Sunday, November 01, 2009
Buenos Aires, Distrito Federal, Argentina
We have managed to get out and about quite a lot and have walked many an Argentinian mile. The day we arrived we spent some time in Plaza Dorrego, one of the main squares in the area filled with clothing, leather, jewellery and trinket traders and clusters of seating and tables serviced by the cafes located in the facing buildings. In several places lengths of carpet had been laid down over the cobbles to allow tango dancers to put on a show and then pass around the hat. It has now become a regular occurrence to pass someone with their carpet rolled up under their arm, on their way to dance or play music for others to dance to on some street corner.
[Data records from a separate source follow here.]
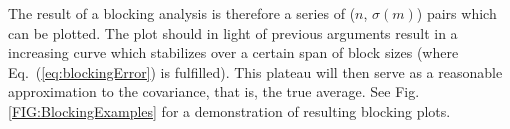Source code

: The result of a blocking analysis is therefore a series of ($n$, $\sigma(m)$) pairs which can be plotted. The plot should in light of previous arguments result in a increasing curve which stabilizes over a certain span of block sizes (where Eq.~(\ref{eq:blockingError}) is fulfilled). This plateau will then serve as a reasonable approximation to the covariance, that is, the true average. See Fig. \ref{FIG:BlockingExamples} for a demonstration of resulting blocking plots.

\begin{figure}
 \begin{center}

\end{center}
\end{figure}
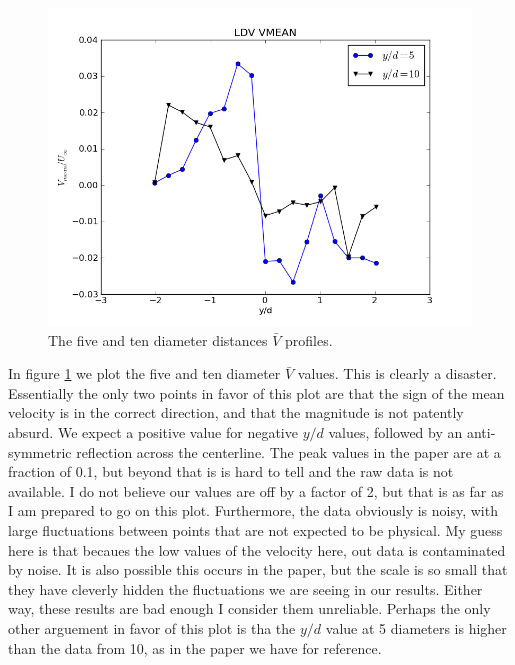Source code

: \documentclass{article}
\begin{document}
\begin{figure}[!htb]
 \begin{center}
  \includegraphics[width = 12 cm]{figs/vmean}
  \caption{The five and ten diameter distances $\bar V$ profiles. }
  \label{vmean}
 \end{center}
\end{figure}

In figure \ref{vmean} we plot the five and ten diameter $\bar V$ values. This is clearly a disaster. 
Essentially the only two points in favor of this plot are that the sign of the mean velocity is in the 
correct direction, and that the magnitude is not patently absurd. We expect a positive value for 
negative $y/d$ values, followed by an anti-symmetric reflection across the centerline. The peak values in the paper
are at a fraction of 0.1, but beyond that is is hard to tell and the raw data is not available. I do not 
believe our values are off by a factor of 2, but that is as far as I am prepared to go on this plot. Furthermore, the data
obviously is noisy, with large fluctuations between points that are not expected to be physical. My guess here is that
becaues the low values of the velocity here, out data is contaminated by noise. It is also possible this occurs in the 
paper, but the scale is so small that they have cleverly hidden the fluctuations we are seeing in our results. Either way, 
these results are bad enough I consider them unreliable. Perhaps the only other arguement in favor of this plot is tha
the $y/d$ value at 5 diameters is higher than the data from 10, as in the paper we have for reference. 
\end{document}
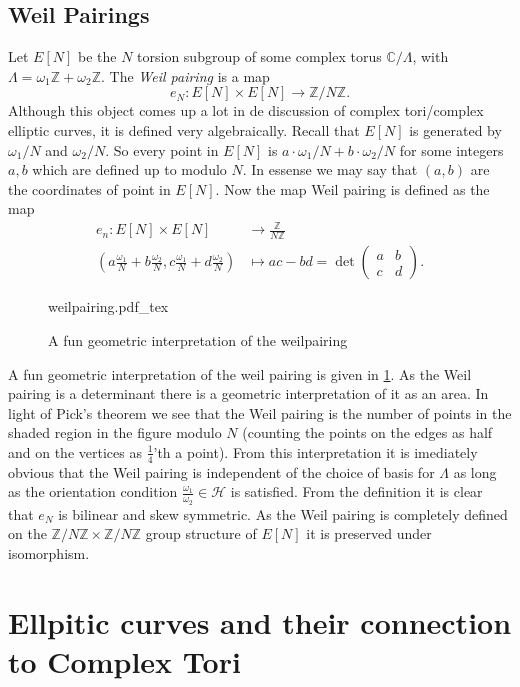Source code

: \documentclass[a4paper]{article}
\newcommand{\incfig}[1]{%
	\def\svgwidth{\columnwidth}
	{#1.pdf_tex}
}
\theoremstyle{theoremdd}
\theoremstyle{definitiondd}
\theoremstyle{remarkdd}
\newcommand{\Z}{\mathbb{Z}}
\newcommand{\C}{\mathbb{C}}
\begin{document}
\subsection{Weil Pairings} \label{sec:Weil_Pairings}
Let $E[N]$ be the  $N$ torsion subgroup of some complex torus $\C / \Lambda$, with $\Lambda = \omega_1\Z + \omega_2 \Z$. 
The \emph{Weil pairing} is a map \[
	e_N: E[N] \times E[N] \to \Z / N\Z
.\] 
Although this object comes up a lot in de discussion of complex tori/complex elliptic curves, it is defined very algebraically. 
Recall that $E[N]$ is generated by $\omega_1 / N$ and $\omega_2 / N$. So every point in $E[N]$ is  $a \cdot \omega_1 / N + b \cdot \omega_2 / N$ for some integers $a, b$ which are defined up to modulo $N$. In essense we may say that $(a, b)$ are the coordinates of point in $E[N]$. 
Now the map Weil pairing is defined as the map
\begin{align*}
	e_n: E[N] \times  E[N] &\longrightarrow \frac{\Z}{N\Z} \\
	\left(a \frac{\omega_1}{N} + b \frac{\omega_2}{N}, c \frac{\omega_1}{N} + d \frac{\omega_2}{N}\right) &\longmapsto ac-bd =  \det \begin{pmatrix} a & b \\ c& d \end{pmatrix} 
.\end{align*}
\begin{figure}[h]
	\incfig{weilpairing}
	\caption{A fun geometric interpretation of the weilpairing}
	\label{fig:weilpairing}
\end{figure}
A fun geometric interpretation of the weil pairing is given in \cref{fig:weilpairing}. As the Weil pairing is a determinant there is a geometric interpretation of it as an area. In light of Pick's theorem \cite{wiki:pick} we see that the Weil pairing is the number of points in the shaded region in the figure modulo $N$ (counting the points on the edges as half and on the vertices as $\frac{1}{4}$'th a point). 
From this interpretation it is imediately obvious that the Weil pairing is independent of the choice of basis for  $\Lambda$ as long as the orientation condition $\frac{\omega_1}{\omega_2} \in \mathcal{H}$ is satisfied. 
From the definition it is clear that $e_N$ is bilinear and skew symmetric.
As the Weil pairing is completely defined on the  $\Z / N \Z \times  \Z / N\Z$ group structure of $E[N]$ it is preserved under isomorphism.
\section{Ellpitic curves and their connection to Complex Tori}
\end{document}
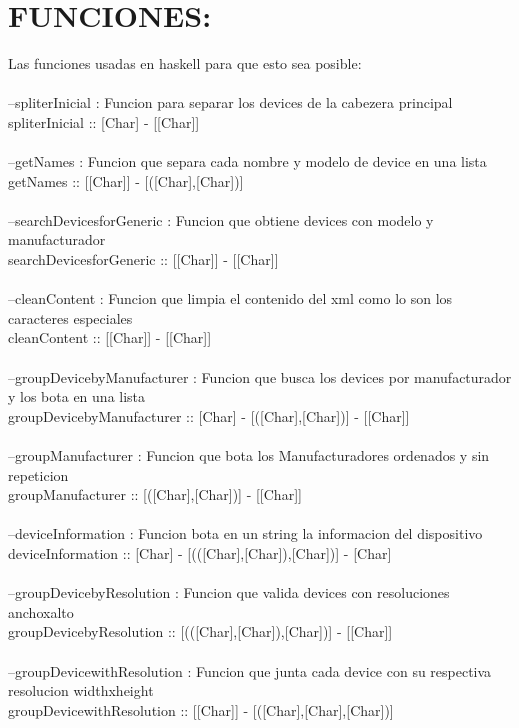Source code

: \documentclass[11pt]{article} %
\begin{document}
\section{FUNCIONES:}
Las funciones usadas en haskell para que esto sea posible:\\\\
--spliterInicial : Funcion para separar los devices de la cabezera principal\\
spliterInicial :: [Char] - [[Char]]\\\\
--getNames : Funcion que separa cada nombre y modelo de device en una lista\\
getNames :: [[Char]] - [([Char],[Char])]\\\\
--searchDevicesforGeneric : Funcion que obtiene devices con modelo y manufacturador\\
searchDevicesforGeneric :: [[Char]] - [[Char]]\\\\
--cleanContent : Funcion que limpia el contenido del xml como lo son los caracteres especiales\\
cleanContent :: [[Char]] - [[Char]]\\\\
--groupDevicebyManufacturer : Funcion que busca los devices por manufacturador y los bota en una lista\\
groupDevicebyManufacturer :: [Char] - [([Char],[Char])] - [[Char]]\\\\
--groupManufacturer : Funcion que bota los Manufacturadores ordenados y sin repeticion\\
groupManufacturer :: [([Char],[Char])] - [[Char]]\\\\
--deviceInformation : Funcion bota en un string la informacion del dispositivo\\
deviceInformation :: [Char] - [(([Char],[Char]),[Char])] - [Char]\\\\
--groupDevicebyResolution : Funcion que valida devices con resoluciones anchoxalto\\
groupDevicebyResolution :: [(([Char],[Char]),[Char])] - [[Char]]\\\\
--groupDevicewithResolution : Funcion que junta cada device con su respectiva resolucion widthxheight\\
groupDevicewithResolution :: [[Char]] - [([Char],[Char],[Char])]\\\\
\end{document}
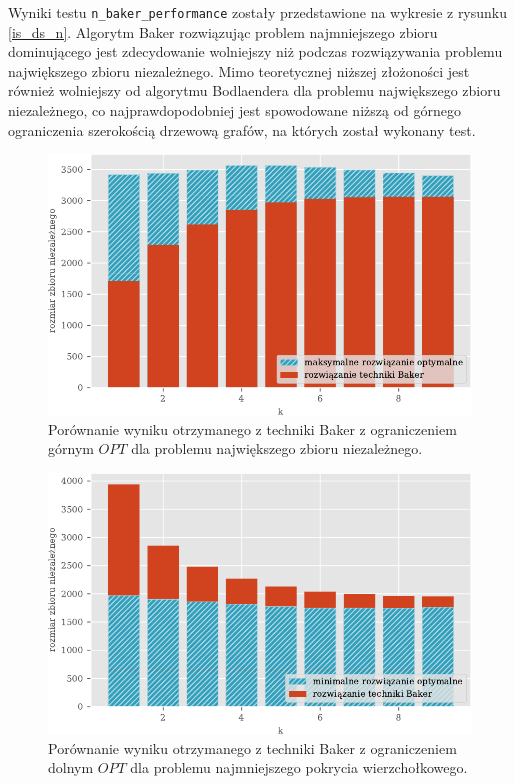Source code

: \documentclass[twoside,a4paper,12pt]{report} %
\theoremstyle{break}
\begin{document}
Wyniki testu \texttt{n\_baker\_performance} zostały przedstawione na wykresie z rysunku \ref{is_ds_n}. Algorytm Baker rozwiązując problem najmniejszego zbioru dominującego jest zdecydowanie wolniejszy niż podczas rozwiązywania problemu największego zbioru niezależnego. Mimo teoretycznej niższej złożoności jest również wolniejszy od algorytmu Bodlaendera dla problemu największego zbioru niezależnego, co najprawdopodobniej jest spowodowane niższą od górnego ograniczenia szerokością drzewową grafów, na których został wykonany test.

\begin{figure}[h!]
    \centering
    \includegraphics{wykresy/is_ptas_res.pdf}
    \caption{Porównanie wyniku otrzymanego z techniki Baker z ograniczeniem górnym $OPT$ dla problemu największego zbioru niezależnego.}
    \label{is_ptas_res}
\end{figure}

\begin{figure}[h!]
    \centering
    \includegraphics{wykresy/vc_ptas_res.pdf}
    \caption{Porównanie wyniku otrzymanego z techniki Baker z ograniczeniem dolnym $OPT$ dla problemu najmniejszego pokrycia wierzchołkowego.}
    \label{vc_ptas_res}
\end{figure}
\end{document}

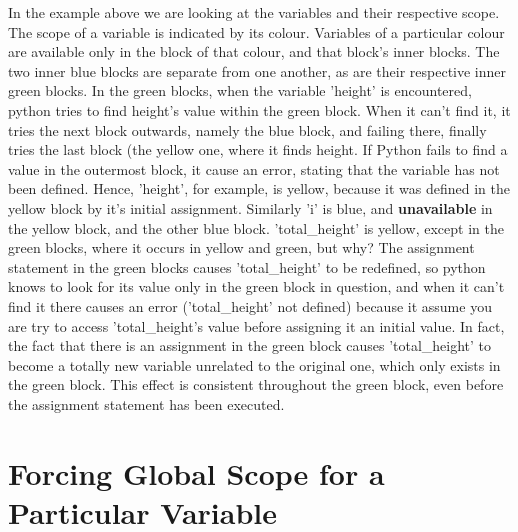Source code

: In the example above we are looking at the variables and their   respective scope. The scope of a variable is indicated by its colour.   Variables of a particular colour are available only in the block of   that colour, and that block's inner blocks. The two inner blue blocks   are separate from one another, as are their respective inner green   blocks. In the green blocks, when the variable 'height' is encountered,   python tries to find height's value within the green block. When it   can't find it, it tries the next block outwards, namely the blue block,   and failing there, finally tries the last block (the yellow one, where   it finds height. If Python fails to find a value in the outermost   block, it cause an error, stating that the variable has not been   defined.  Hence, 'height', for example, is yellow, because it was   defined in the yellow block by it's initial assignment. Similarly 'i'   is blue, and \textbf{unavailable} in the yellow block, and the   other blue block. 'total\_height' is yellow, except in the green blocks,   where it occurs in yellow and green, but why? The assignment statement   in the green blocks causes 'total\_height' to be redefined, so python   knows to look for its value only in the green block in question, and   when it can't find it there causes an error ('total\_height' not   defined) because it assume you are try to access 'total\_height's value   before assigning it an initial value. In fact, the fact that there is an   assignment in the green block causes 'total\_height' to become a totally   new variable unrelated to the original one, which only exists in the   green block.  This effect is consistent throughout the green block,   even before the assignment statement has been executed.

\section{Forcing Global Scope for a Particular Variable}

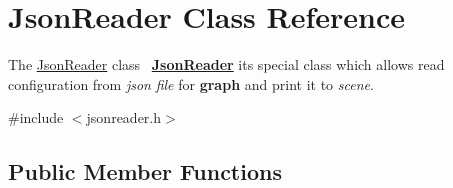 \hypertarget{class_json_reader}{}\section{Json\+Reader Class Reference}
\label{class_json_reader}


The \mbox{\hyperlink{class_json_reader}{Json\+Reader}} class~\newline
{\bfseries{\mbox{\hyperlink{class_json_reader}{Json\+Reader}}}} it\textquotesingle{}s special class which allows read configuration from {\itshape json} {\itshape file} for {\bfseries{graph}} and print it to {\itshape scene}.  




{\ttfamily \#include $<$jsonreader.\+h$>$}

\subsection*{Public Member Functions}
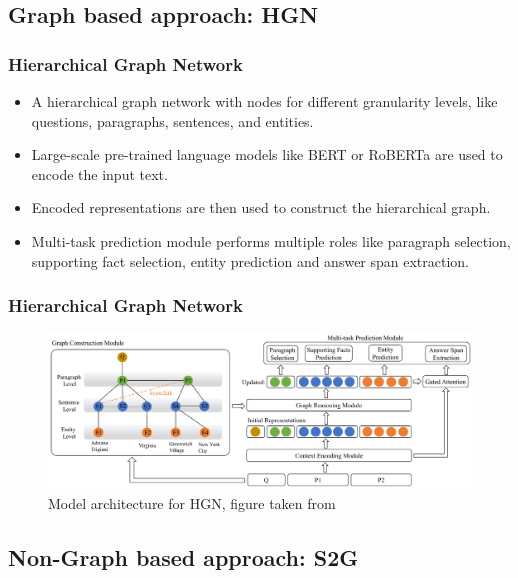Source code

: \documentclass[10pt]{beamer}
\begin{document}
\subsection{Graph based approach: HGN}

\begin{frame}
  \frametitle{Hierarchical Graph Network}

  \begin{itemize}
    \item A hierarchical graph network with nodes for different granularity levels, like questions, paragraphs, sentences, and entities.
    \item Large-scale pre-trained language models like BERT or RoBERTa are used to encode the input text.
    \item Encoded representations are then used to construct the hierarchical graph.
    \item Multi-task prediction module performs multiple roles like paragraph selection, supporting fact selection, entity prediction and answer span extraction.
  \end{itemize}

\end{frame}

\begin{frame}
  \frametitle{Hierarchical Graph Network}

  \begin{figure}[t] %
    \centering
    \includegraphics[width=\linewidth]{fig/ext_fig/hgn_diagram.png} %
    \caption{Model architecture for HGN, figure taken from \cite{RN119}}
    \label{fig:sample_hotpotqa} %
  \end{figure}

\end{frame}

\subsection{Non-Graph based approach: S2G}
\end{document}
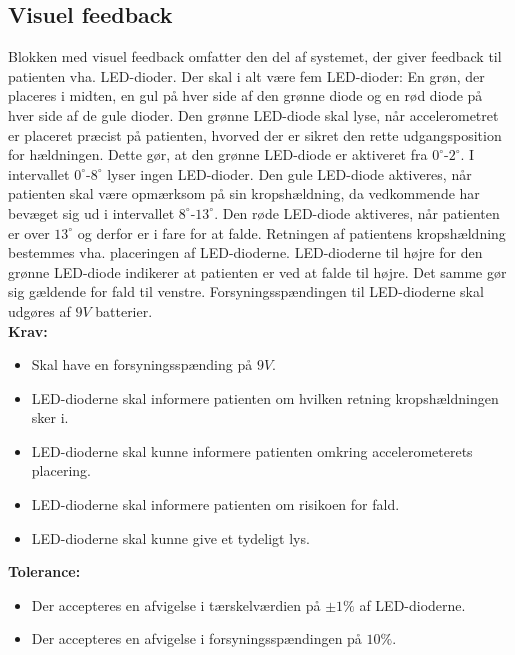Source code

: \subsection{Visuel feedback}
Blokken med visuel feedback omfatter den del af systemet, der giver feedback til patienten vha. LED-dioder. Der skal i alt være fem LED-dioder: En grøn, der placeres i midten, en gul på hver side af den grønne diode og en rød diode på hver side af de gule dioder. Den grønne LED-diode skal lyse, når accelerometret er placeret præcist på patienten, hvorved der er sikret den rette udgangsposition for hældningen. Dette gør, at den grønne LED-diode er aktiveret fra $0^{\circ}$-$2^{\circ}$. I intervallet $0^{\circ}$-$8^{\circ}$ lyser ingen LED-dioder. Den gule LED-diode aktiveres, når patienten skal være opmærksom på sin kropshældning, da vedkommende har bevæget sig ud i intervallet $8^{\circ}$-$13^{\circ}$. Den røde LED-diode aktiveres, når patienten er over $13^{\circ}$ og derfor er i fare for at falde. Retningen af patientens kropshældning bestemmes vha. placeringen af LED-dioderne. LED-dioderne til højre for den grønne LED-diode indikerer at patienten er ved at falde til højre. Det samme gør sig gældende for fald til venstre. Forsyningsspændingen til LED-dioderne skal udgøres af $9V$ batterier.   
\\
\textbf{Krav:}
\begin{itemize}
	\item Skal have en forsyningsspænding på $9V$.
	\item LED-dioderne skal informere patienten om hvilken retning kropshældningen sker i.
	\item LED-dioderne skal kunne informere patienten omkring accelerometerets placering.
	\item LED-dioderne skal informere patienten om risikoen for fald.
	\item LED-dioderne skal kunne give et tydeligt lys.
\end{itemize}
\textbf{Tolerance:}
\begin{itemize}
	\item Der accepteres en afvigelse i tærskelværdien på $\pm1\%$ af LED-dioderne.
	\item Der accepteres en afvigelse i forsyningsspændingen på $10\%$.
\end{itemize}
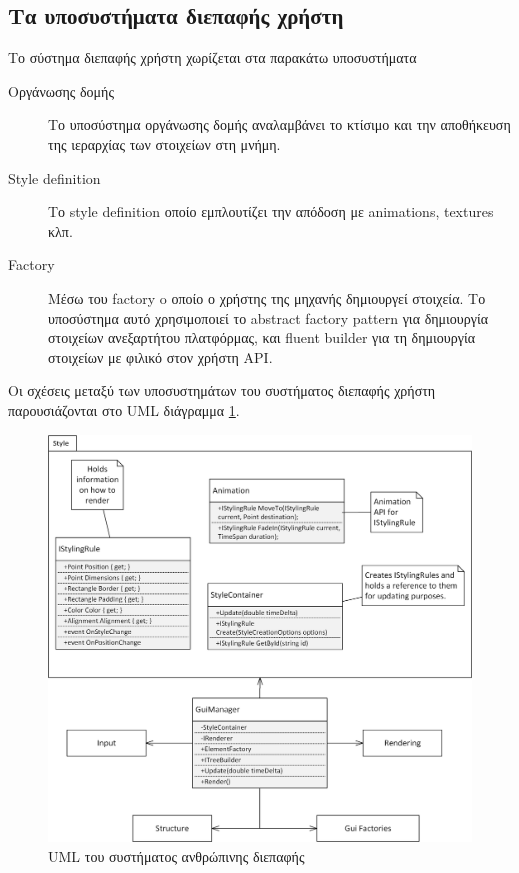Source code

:\subsection{Τα υποσυστήματα διεπαφής χρήστη}	
Το σύστημα διεπαφής χρήστη χωρίζεται στα παρακάτω υποσυστήματα
	\begin{description}
		\item [Οργάνωσης δομής] Το υποσύστημα οργάνωσης δομής αναλαμβάνει το κτίσιμο και την αποθήκευση της ιεραρχίας των στοιχείων στη μνήμη.
		\item [Style definition] Το style definition οποίο εμπλουτίζει την απόδοση με animations, textures κλπ.
		\item [Factory] Μέσω του factory o οποίο ο χρήστης της μηχανής δημιουργεί στοιχεία. Το υποσύστημα αυτό χρησιμοποιεί το abstract factory pattern \cite{Gamma:1995:DPE:186897} για δημιουργία στοιχείων ανεξαρτήτου πλατφόρμας, και fluent builder για τη δημιουργία στοιχείων με φιλικό στον χρήστη \gls{API}.
	\end{description}
	
Οι σχέσεις μεταξύ των υποσυστημάτων του συστήματος διεπαφής χρήστη παρουσιάζονται στο \gls{UML} διάγραμμα \ref{fig:ui_system}.
	\begin{figure}[h!]
		\centering
		\includegraphics[width=165mm]{Images/gui_system}
		\caption{UML του συστήματος ανθρώπινης διεπαφής}
		\label{fig:ui_system}
	\end{figure}	
	

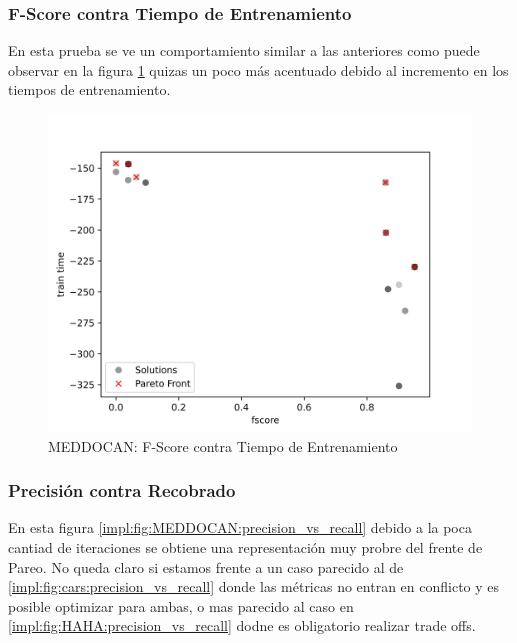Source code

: \subsubsection{F-Score contra Tiempo de Entrenamiento}

En esta prueba se ve un comportamiento similar a las anteriores como puede observar en la figura  \ref{impl:fig:MEDDOCAN:fscore_vs_train_time} quizas un poco m\'as acentuado debido al incremento en los tiempos de entrenamiento.

\begin{figure}[ht]
    \centering
    \includegraphics[scale=0.65]{Pictures/meddocan_fscore_vs_train.jpg}
    \caption{MEDDOCAN: F-Score contra Tiempo de Entrenamiento}
    \label{impl:fig:MEDDOCAN:fscore_vs_train_time}
\end{figure}


\subsubsection{Precisi\'on contra Recobrado}

En esta figura \ref{impl:fig:MEDDOCAN:precision_vs_recall} debido a la poca cantiad de iteraciones se obtiene una representaci\'on muy probre del frente de Pareo. No queda claro si estamos frente a un caso parecido al de \ref{impl:fig:cars:precision_vs_recall} donde las m\'etricas no entran en conflicto y es posible optimizar para ambas, o mas parecido al caso en \ref{impl:fig:HAHA:precision_vs_recall} dodne es obligatorio realizar trade offs.

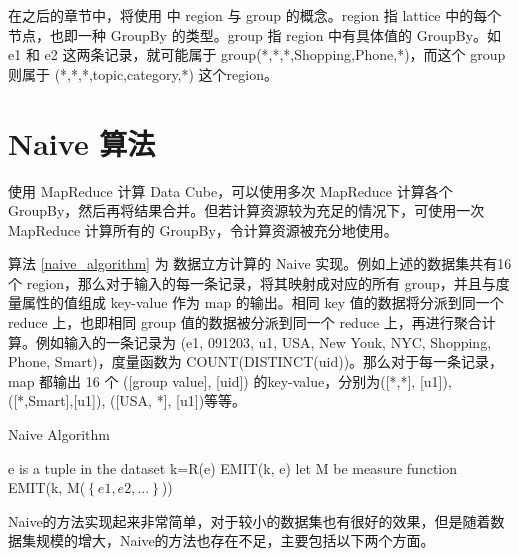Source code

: 在之后的章节中，将使用 \cite{nandi2011distributed} 中 region 与 group 的概念。region 指 lattice 中的每个节点，也即一种 GroupBy 的类型。group 指 region 中有具体值的 GroupBy。如 e1 和 e2 这两条记录，就可能属于 group(*,*,*,Shopping,Phone,*)，而这个 group 则属于 (*,*,*,topic,category,*) 这个region。

\section{Naive 算法}

使用 MapReduce 计算 Data Cube，可以使用多次 MapReduce 计算各个 GroupBy，然后再将结果合并。但若计算资源较为充足的情况下，可使用一次 MapReduce 计算所有的 GroupBy，令计算资源被充分地使用。

算法 \ref{naive_algorithm} 为 数据立方计算的 Naive 实现。例如上述的数据集共有16个 region，那么对于输入的每一条记录，将其映射成对应的所有 group，并且与度量属性的值组成 key-value 作为 map 的输出。相同 key 值的数据将分派到同一个 reduce 上，也即相同 group 值的数据被分派到同一个 reduce 上，再进行聚合计算。例如输入的一条记录为 (e1, 091203, u1, USA, New Youk, NYC, Shopping, Phone, Smart)，度量函数为 COUNT(DISTINCT(uid))。那么对于每一条记录，map 都输出 16 个 ([group value], [uid]) 的key-value，分别为([*,*], [u1]), ([*,Smart],[u1]), ([USA, *], [u1])等等。

{\renewcommand\baselinestretch{1} 
\begin{algorithm}[!ht]
\caption{Naive Algorithm}
\label{naive_algorithm}
{\fontfamily{\familydefault}\selectfont

	\begin{algorithmic}[1] %
    	\State e is a tuple in the dataset
        	\State k=R(e)
        	\State EMIT(k, e)
        \EndFor
   	 \EndFunction
     \State
     	\State let M be measure function
        \State EMIT(k, M($\left\{ e1,e2,...\right\}$))
     \EndFunction
	\end{algorithmic}
}
\end{algorithm}
\par}

Naive的方法实现起来非常简单，对于较小的数据集也有很好的效果，但是随着数据集规模的增大，Naive的方法也存在不足，主要包括以下两个方面。

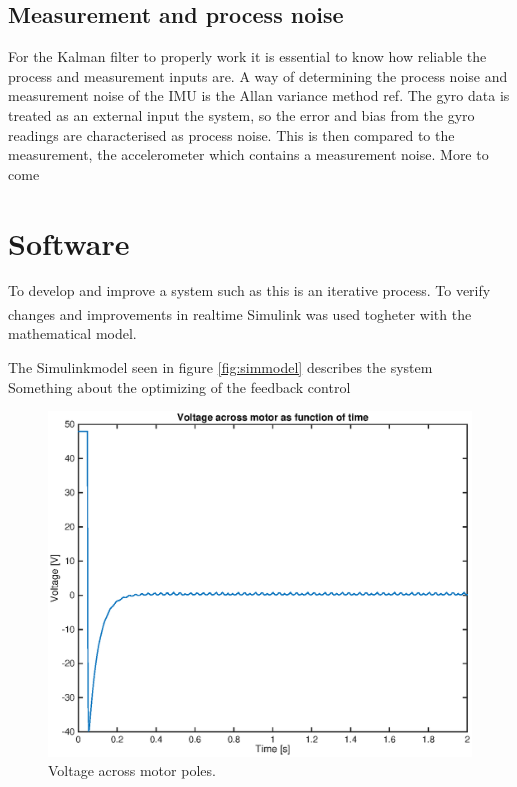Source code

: \documentclass[a4paper,11pt]{kth-mag}
\begin{document}
\subsection{Measurement and process noise}
For the Kalman filter to properly work it is essential to know how reliable the process and measurement inputs are. A way of determining the process noise and measurement noise of the IMU is the Allan variance method ref.
The gyro data is treated as an external input the system, so the error and bias from the gyro readings are characterised as process noise. This is then compared to the measurement, the accelerometer which contains a measurement noise.
More to come

\section{Software}
To develop and improve a system such as this is an iterative process. To verify changes and improvements in realtime Simulink\textsuperscript{\textregistered} was used togheter with the mathematical model. 



The Simulinkmodel seen in figure \ref{fig:simmodel} describes the system
\\ Something about the  optimizing of the feedback control
\begin{figure}[!htb]
\centering
\includegraphics[scale=.7]{voltageplot.eps}
\caption{Voltage across motor poles.}
\label{fig:voltageplot}
\end{figure}
\end{document}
On Sundays Defensa, the road parallel to ours and probably a mile long, is closed off and becomes a market, with lots of handmade goods, food, drinks, music, dancing and general merry-making, so this was our initiation into the area when we arrived . We also found a statue of Mafalda, a very popular Argentinian cartoon character and a bit of a legend, sitting on a bench in San Telmo. Mafalda is deeply concerned about humanity and world peace and rebels against the world as it is. She now sits outside the home of her creator, Quino, where people fight over who sits beside her next to have their photo taken (including Jen!). Since then we’ve also explored further afield into other areas of Buenos Aires.

We tried to visit the Casa Rosada, the presidential offices from where Eva Peron addressed the masses from the balcony. However, when we got there, it seemed to be very secure and unopened to visitors! We stood and imagined Eva on the balcony in front of us instead and then went for coffee in the plaza!

Recoleta cemetery is a place not to be missed in Buenos Aires and this is where we headed last Saturday. It’s where the very rich and famous, including Eva Peron of course, are buried . There are huge mausoleums, often with several family members within them, usually with locked doors, glazed so that you can see in but not enter (not until you’re dead!). Many have shelves bearing coffins and stairs going down into a catacomb which can contain further bodies. The mausoleums are so big that walking around the cemetery is a bit like strolling through a small village, with small but very ornate houses closely packed either side of the lanes.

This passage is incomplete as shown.